### [TASK TO COMPLETE]
The data below should be printed in full, exactly, and without any of its images.

────────────────────────────────────────

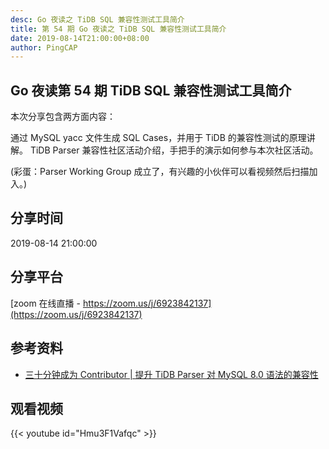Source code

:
 ```yaml
---
desc: Go 夜读之 TiDB SQL 兼容性测试工具简介
title: 第 54 期 Go 夜读之 TiDB SQL 兼容性测试工具简介
date: 2019-08-14T21:00:00+08:00
author: PingCAP
---
```


## Go 夜读第 54 期 TiDB SQL 兼容性测试工具简介

本次分享包含两方面内容：

通过 MySQL yacc 文件生成 SQL Cases，并用于 TiDB 的兼容性测试的原理讲解。
TiDB Parser 兼容性社区活动介绍，手把手的演示如何参与本次社区活动。

(彩蛋：Parser Working Group 成立了，有兴趣的小伙伴可以看视频然后扫描加入。)

## 分享时间

2019-08-14 21:00:00

## 分享平台

[zoom 在线直播 - https://zoom.us/j/6923842137](https://zoom.us/j/6923842137)

## 参考资料

- [三十分钟成为 Contributor | 提升 TiDB Parser 对 MySQL 8.0 语法的兼容性](https://pingcap.com/blog-cn/30mins-become-contributor-of-tidb-20190808/)

## 观看视频

{{< youtube id="Hmu3F1Vafqc" >}}
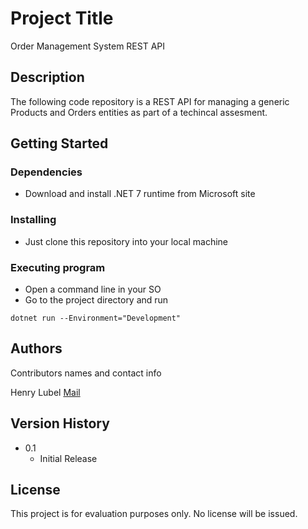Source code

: # Project Title

Order Management System REST API

## Description

The following code repository is a REST API for managing a generic Products and Orders entities
as part of a techincal assesment.

## Getting Started

### Dependencies

* Download and install .NET 7 runtime from Microsoft site

### Installing

* Just clone this repository into your local machine

### Executing program

* Open a command line in your SO
* Go to the project directory and run 
```
dotnet run --Environment="Development"
```

## Authors

Contributors names and contact info

Henry Lubel [Mail](mailto:henrylubel@gmail.com)

## Version History

* 0.1
    * Initial Release

## License

This project is for evaluation purposes only. No license will be issued.
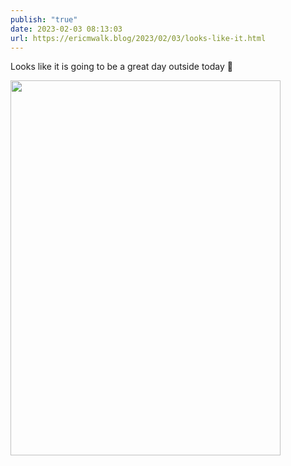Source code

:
 ```yaml
---
publish: "true"
date: 2023-02-03 08:13:03
url: https://ericmwalk.blog/2023/02/03/looks-like-it.html
---
```

Looks like it is going to be a great day outside today 🥶


<img src="uploads/2023/83584d90ea.jpg" width="432" height="600" alt="">
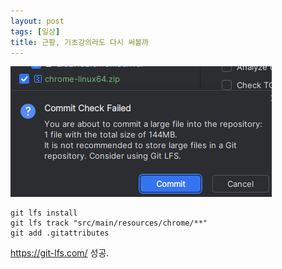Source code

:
 ```yaml
---
layout: post
tags: [일상]
title: 근황, 기초강의라도 다시 써볼까
---
```


![i](/file/blog/img.png)
```
git lfs install
git lfs track "src/main/resources/chrome/**"
git add .gitattributes
```
https://git-lfs.com/
성공.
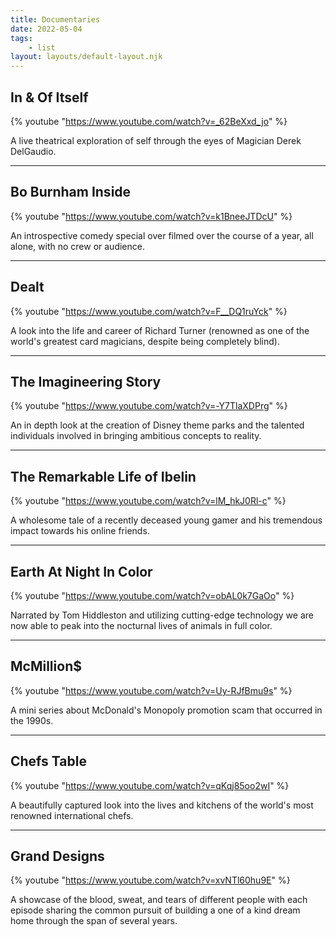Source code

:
```yaml
---
title: Documentaries
date: 2022-05-04
tags: 
    - list
layout: layouts/default-layout.njk
---
```


## In & Of Itself
{% youtube "https://www.youtube.com/watch?v=_62BeXxd_jo" %}

A live theatrical exploration of self through the eyes of Magician Derek DelGaudio.

---
## Bo Burnham Inside
{% youtube "https://www.youtube.com/watch?v=k1BneeJTDcU" %}

An introspective comedy special over filmed over the course of a year, all alone, with no crew or audience.

---
## Dealt
{% youtube "https://www.youtube.com/watch?v=F__DQ1ruYck" %}

A look into the life and career of Richard Turner (renowned as one of the world's greatest card magicians, despite being completely blind).

---
## The Imagineering Story
{% youtube "https://www.youtube.com/watch?v=-Y7TlaXDPrg" %}

An in depth look at the creation of Disney theme parks and the talented individuals involved in bringing ambitious concepts to reality.

---
## The Remarkable Life of Ibelin
{% youtube "https://www.youtube.com/watch?v=lM_hkJ0Rl-c" %}

A wholesome tale of a recently deceased young gamer and his tremendous impact towards his online friends.

---
## Earth At Night In Color
{% youtube "https://www.youtube.com/watch?v=obAL0k7GaOo" %}

Narrated by Tom Hiddleston and utilizing cutting-edge technology we are now able to peak into the nocturnal lives of animals in full color.

---
## McMillion$
{% youtube "https://www.youtube.com/watch?v=Uy-RJfBmu9s" %}

A mini series about McDonald's Monopoly promotion scam that occurred in the 1990s.

---
## Chefs Table
{% youtube "https://www.youtube.com/watch?v=qKqj85oo2wI" %}

A beautifully captured look into the lives and kitchens of the world's most renowned international chefs.

---
## Grand Designs
{% youtube "https://www.youtube.com/watch?v=xvNTl60hu9E" %}

A showcase of the blood, sweat, and tears of different people with each episode sharing the common pursuit of building a one of a kind dream home through the span of several years.
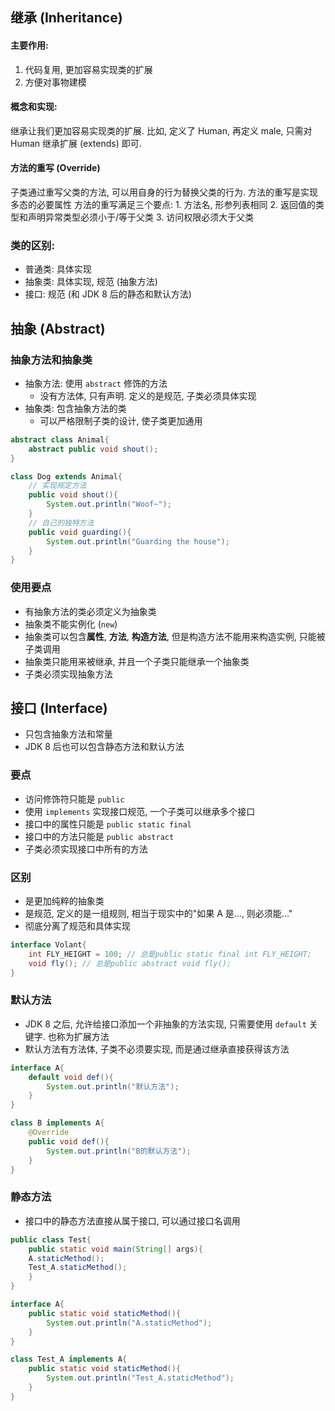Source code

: ## 继承 (Inheritance)
#### 主要作用:
1. 代码复用, 更加容易实现类的扩展
2. 方便对事物建模
#### 概念和实现:
继承让我们更加容易实现类的扩展. 比如, 定义了 Human, 再定义 male, 只需对 Human 继承扩展 (extends) 即可.

#### 方法的重写 (Override)
子类通过重写父类的方法, 可以用自身的行为替换父类的行为. 方法的重写是实现多态的必要属性
方法的重写满足三个要点:
	1. 方法名, 形参列表相同
	2. 返回值的类型和声明异常类型必须小于/等于父类
	3. 访问权限必须大于父类
### 类的区别:
- 普通类: 具体实现
- 抽象类: 具体实现, 规范 (抽象方法)
- 接口: 规范 (和 JDK 8 后的静态和默认方法)
## 抽象 (Abstract)
### 抽象方法和抽象类
- 抽象方法: 使用 `abstract` 修饰的方法
	- 没有方法体, 只有声明. 定义的是规范, 子类必须具体实现
- 抽象类: 包含抽象方法的类
	- 可以严格限制子类的设计, 使子类更加通用
```java
abstract class Animal{
	abstract public void shout();
}

class Dog extends Animal{
	// 实现规定方法
	public void shout(){
		System.out.println("Woof~");
	}
	// 自己的独特方法
	public void guarding(){
		System.out.println("Guarding the house");
	}
}
```
### 使用要点
- 有抽象方法的类必须定义为抽象类
- 抽象类不能实例化 (`new`)
- 抽象类可以包含**属性**, **方法**, **构造方法**, 但是构造方法不能用来构造实例, 只能被子类调用
- 抽象类只能用来被继承, 并且一个子类只能继承一个抽象类
- 子类必须实现抽象方法

## 接口 (Interface)
- 只包含抽象方法和常量
- JDK 8 后也可以包含静态方法和默认方法
### 要点
- 访问修饰符只能是 `public`
- 使用 `implements` 实现接口规范, 一个子类可以继承多个接口
- 接口中的属性只能是 `public static final`
- 接口中的方法只能是 `public abstract`
- 子类必须实现接口中所有的方法
### 区别
- 是更加纯粹的抽象类
- 是规范, 定义的是一组规则, 相当于现实中的"如果 A 是..., 则必须能..."
- 彻底分离了规范和具体实现
```java
interface Volant{
	int FLY_HEIGHT = 100; // 总是public static final int FLY_HEIGHT;
	void fly(); // 总是public abstract void fly();
}
```
### 默认方法
- JDK 8 之后, 允许给接口添加一个非抽象的方法实现, 只需要使用 `default` 关键字. 也称为扩展方法
- 默认方法有方法体, 子类不必须要实现, 而是通过继承直接获得该方法
```java
interface A{
	default void def(){
		System.out.println("默认方法");
	}
}

class B implements A{
	@Override
	public void def(){
		System.out.println("B的默认方法");
	}
}
```

### 静态方法
- 接口中的静态方法直接从属于接口, 可以通过接口名调用
```java
public class Test{
	public static void main(String[] args){
	A.staticMethod();
	Test_A.staticMethod();
	}
}

interface A{
	public static void staticMethod(){
		System.out.println("A.staticMethod");
	}
}

class Test_A implements A{
	public static void staticMethod(){
		System.out.println("Test_A.staticMethod");
	}
}

```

────────────────────────────────────────

### [RESULT]
Source code

:
 ```yaml
---
desc: Go 夜读之 TiDB SQL 兼容性测试工具简介
title: 第 54 期 Go 夜读之 TiDB SQL 兼容性测试工具简介
date: 2019-08-14T21:00:00+08:00
author: PingCAP
---
```


## Go 夜读第 54 期 TiDB SQL 兼容性测试工具简介

本次分享包含两方面内容：

通过 MySQL yacc 文件生成 SQL Cases，并用于 TiDB 的兼容性测试的原理讲解。
TiDB Parser 兼容性社区活动介绍，手把手的演示如何参与本次社区活动。

(彩蛋：Parser Working Group 成立了，有兴趣的小伙伴可以看视频然后扫描加入。)

## 分享时间

2019-08-14 21:00:00

## 分享平台

[zoom 在线直播 - https://zoom.us/j/6923842137](https://zoom.us/j/6923842137)

## 参考资料

- [三十分钟成为 Contributor | 提升 TiDB Parser 对 MySQL 8.0 语法的兼容性](https://pingcap.com/blog-cn/30mins-become-contributor-of-tidb-20190808/)

## 观看视频

{{< youtube id="Hmu3F1Vafqc" >}}
Source code

: # Project Title

Order Management System REST API

## Description

The following code repository is a REST API for managing a generic Products and Orders entities
as part of a techincal assesment.

## Getting Started

### Dependencies

* Download and install .NET 7 runtime from Microsoft site

### Installing

* Just clone this repository into your local machine

### Executing program

* Open a command line in your SO
* Go to the project directory and run 
```
dotnet run --Environment="Development"
```

## Authors

Contributors names and contact info

Henry Lubel [Mail](mailto:henrylubel@gmail.com)

## Version History

* 0.1
    * Initial Release

## License

This project is for evaluation purposes only. No license will be issued.
Source code

:
 ```yaml
---
publish: "true"
date: 2023-02-03 08:13:03
url: https://ericmwalk.blog/2023/02/03/looks-like-it.html
---
```

Looks like it is going to be a great day outside today 🥶


<img src="uploads/2023/83584d90ea.jpg" width="432" height="600" alt="">
Source code

:
 ```yaml
---
layout: post
tags: [일상]
title: 근황, 기초강의라도 다시 써볼까
---
```


![i](/file/blog/img.png)
```
git lfs install
git lfs track "src/main/resources/chrome/**"
git add .gitattributes
```
https://git-lfs.com/
성공.
Source code

:
```yaml
---
title: Documentaries
date: 2022-05-04
tags: 
    - list
layout: layouts/default-layout.njk
---
```


## In & Of Itself
{% youtube "https://www.youtube.com/watch?v=_62BeXxd_jo" %}

A live theatrical exploration of self through the eyes of Magician Derek DelGaudio.

---
## Bo Burnham Inside
{% youtube "https://www.youtube.com/watch?v=k1BneeJTDcU" %}

An introspective comedy special over filmed over the course of a year, all alone, with no crew or audience.

---
## Dealt
{% youtube "https://www.youtube.com/watch?v=F__DQ1ruYck" %}

A look into the life and career of Richard Turner (renowned as one of the world's greatest card magicians, despite being completely blind).

---
## The Imagineering Story
{% youtube "https://www.youtube.com/watch?v=-Y7TlaXDPrg" %}

An in depth look at the creation of Disney theme parks and the talented individuals involved in bringing ambitious concepts to reality.

---
## The Remarkable Life of Ibelin
{% youtube "https://www.youtube.com/watch?v=lM_hkJ0Rl-c" %}

A wholesome tale of a recently deceased young gamer and his tremendous impact towards his online friends.

---
## Earth At Night In Color
{% youtube "https://www.youtube.com/watch?v=obAL0k7GaOo" %}

Narrated by Tom Hiddleston and utilizing cutting-edge technology we are now able to peak into the nocturnal lives of animals in full color.

---
## McMillion$
{% youtube "https://www.youtube.com/watch?v=Uy-RJfBmu9s" %}

A mini series about McDonald's Monopoly promotion scam that occurred in the 1990s.

---
## Chefs Table
{% youtube "https://www.youtube.com/watch?v=qKqj85oo2wI" %}

A beautifully captured look into the lives and kitchens of the world's most renowned international chefs.

---
## Grand Designs
{% youtube "https://www.youtube.com/watch?v=xvNTl60hu9E" %}

A showcase of the blood, sweat, and tears of different people with each episode sharing the common pursuit of building a one of a kind dream home through the span of several years.
Source code

: ## 继承 (Inheritance)
#### 主要作用:
1. 代码复用, 更加容易实现类的扩展
2. 方便对事物建模
#### 概念和实现:
继承让我们更加容易实现类的扩展. 比如, 定义了 Human, 再定义 male, 只需对 Human 继承扩展 (extends) 即可.

#### 方法的重写 (Override)
子类通过重写父类的方法, 可以用自身的行为替换父类的行为. 方法的重写是实现多态的必要属性
方法的重写满足三个要点:
	1. 方法名, 形参列表相同
	2. 返回值的类型和声明异常类型必须小于/等于父类
	3. 访问权限必须大于父类
### 类的区别:
- 普通类: 具体实现
- 抽象类: 具体实现, 规范 (抽象方法)
- 接口: 规范 (和 JDK 8 后的静态和默认方法)
## 抽象 (Abstract)
### 抽象方法和抽象类
- 抽象方法: 使用 `abstract` 修饰的方法
	- 没有方法体, 只有声明. 定义的是规范, 子类必须具体实现
- 抽象类: 包含抽象方法的类
	- 可以严格限制子类的设计, 使子类更加通用
```java
abstract class Animal{
	abstract public void shout();
}

class Dog extends Animal{
	// 实现规定方法
	public void shout(){
		System.out.println("Woof~");
	}
	// 自己的独特方法
	public void guarding(){
		System.out.println("Guarding the house");
	}
}
```
### 使用要点
- 有抽象方法的类必须定义为抽象类
- 抽象类不能实例化 (`new`)
- 抽象类可以包含**属性**, **方法**, **构造方法**, 但是构造方法不能用来构造实例, 只能被子类调用
- 抽象类只能用来被继承, 并且一个子类只能继承一个抽象类
- 子类必须实现抽象方法

## 接口 (Interface)
- 只包含抽象方法和常量
- JDK 8 后也可以包含静态方法和默认方法
### 要点
- 访问修饰符只能是 `public`
- 使用 `implements` 实现接口规范, 一个子类可以继承多个接口
- 接口中的属性只能是 `public static final`
- 接口中的方法只能是 `public abstract`
- 子类必须实现接口中所有的方法
### 区别
- 是更加纯粹的抽象类
- 是规范, 定义的是一组规则, 相当于现实中的"如果 A 是..., 则必须能..."
- 彻底分离了规范和具体实现
```java
interface Volant{
	int FLY_HEIGHT = 100; // 总是public static final int FLY_HEIGHT;
	void fly(); // 总是public abstract void fly();
}
```
### 默认方法
- JDK 8 之后, 允许给接口添加一个非抽象的方法实现, 只需要使用 `default` 关键字. 也称为扩展方法
- 默认方法有方法体, 子类不必须要实现, 而是通过继承直接获得该方法
```java
interface A{
	default void def(){
		System.out.println("默认方法");
	}
}

class B implements A{
	@Override
	public void def(){
		System.out.println("B的默认方法");
	}
}
```

### 静态方法
- 接口中的静态方法直接从属于接口, 可以通过接口名调用
```java
public class Test{
	public static void main(String[] args){
	A.staticMethod();
	Test_A.staticMethod();
	}
}

interface A{
	public static void staticMethod(){
		System.out.println("A.staticMethod");
	}
}

class Test_A implements A{
	public static void staticMethod(){
		System.out.println("Test_A.staticMethod");
	}
}

```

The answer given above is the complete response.